• [Stored data]:

_ _ _ _ _

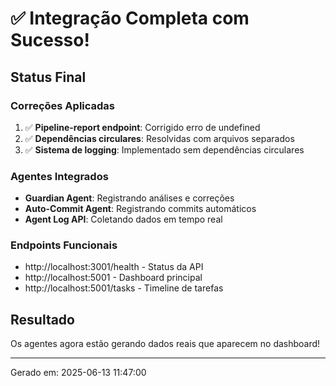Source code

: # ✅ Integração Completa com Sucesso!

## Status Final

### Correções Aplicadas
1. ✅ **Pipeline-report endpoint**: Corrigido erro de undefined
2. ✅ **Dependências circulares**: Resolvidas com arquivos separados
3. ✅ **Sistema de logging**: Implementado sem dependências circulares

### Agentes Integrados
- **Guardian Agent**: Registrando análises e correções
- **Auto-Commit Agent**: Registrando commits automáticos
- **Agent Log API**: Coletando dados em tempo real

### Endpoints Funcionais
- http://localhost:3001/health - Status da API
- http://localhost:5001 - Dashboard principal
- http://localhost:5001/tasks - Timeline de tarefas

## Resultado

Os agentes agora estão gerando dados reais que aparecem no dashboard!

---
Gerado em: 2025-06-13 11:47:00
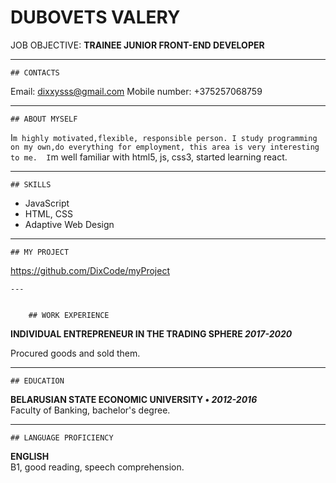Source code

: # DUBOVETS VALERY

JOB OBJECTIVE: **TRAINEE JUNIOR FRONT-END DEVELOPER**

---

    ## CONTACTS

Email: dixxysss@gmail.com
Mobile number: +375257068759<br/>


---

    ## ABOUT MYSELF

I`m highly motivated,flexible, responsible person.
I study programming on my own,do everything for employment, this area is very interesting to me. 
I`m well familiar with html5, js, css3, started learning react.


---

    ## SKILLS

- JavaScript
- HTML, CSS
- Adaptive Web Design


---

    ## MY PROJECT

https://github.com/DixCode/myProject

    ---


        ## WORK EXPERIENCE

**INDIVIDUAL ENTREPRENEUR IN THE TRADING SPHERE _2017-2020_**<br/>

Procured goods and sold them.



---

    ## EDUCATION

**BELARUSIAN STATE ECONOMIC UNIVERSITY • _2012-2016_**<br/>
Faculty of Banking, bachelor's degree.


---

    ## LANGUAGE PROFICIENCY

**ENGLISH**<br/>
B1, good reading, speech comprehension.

_ _ _ _ _

• [TASK PROMPT]: Copy each line above exactly, with no images.

• [REPLY]:
Source code

: # ✅ Integração Completa com Sucesso!

## Status Final

### Correções Aplicadas
1. ✅ **Pipeline-report endpoint**: Corrigido erro de undefined
2. ✅ **Dependências circulares**: Resolvidas com arquivos separados
3. ✅ **Sistema de logging**: Implementado sem dependências circulares

### Agentes Integrados
- **Guardian Agent**: Registrando análises e correções
- **Auto-Commit Agent**: Registrando commits automáticos
- **Agent Log API**: Coletando dados em tempo real

### Endpoints Funcionais
- http://localhost:3001/health - Status da API
- http://localhost:5001 - Dashboard principal
- http://localhost:5001/tasks - Timeline de tarefas

## Resultado

Os agentes agora estão gerando dados reais que aparecem no dashboard!

---
Gerado em: 2025-06-13 11:47:00
Source code

: # DUBOVETS VALERY

JOB OBJECTIVE: **TRAINEE JUNIOR FRONT-END DEVELOPER**

---

    ## CONTACTS

Email: dixxysss@gmail.com
Mobile number: +375257068759<br/>


---

    ## ABOUT MYSELF

I`m highly motivated,flexible, responsible person.
I study programming on my own,do everything for employment, this area is very interesting to me. 
I`m well familiar with html5, js, css3, started learning react.


---

    ## SKILLS

- JavaScript
- HTML, CSS
- Adaptive Web Design


---

    ## MY PROJECT

https://github.com/DixCode/myProject

    ---


        ## WORK EXPERIENCE

**INDIVIDUAL ENTREPRENEUR IN THE TRADING SPHERE _2017-2020_**<br/>

Procured goods and sold them.



---

    ## EDUCATION

**BELARUSIAN STATE ECONOMIC UNIVERSITY • _2012-2016_**<br/>
Faculty of Banking, bachelor's degree.


---

    ## LANGUAGE PROFICIENCY

**ENGLISH**<br/>
B1, good reading, speech comprehension.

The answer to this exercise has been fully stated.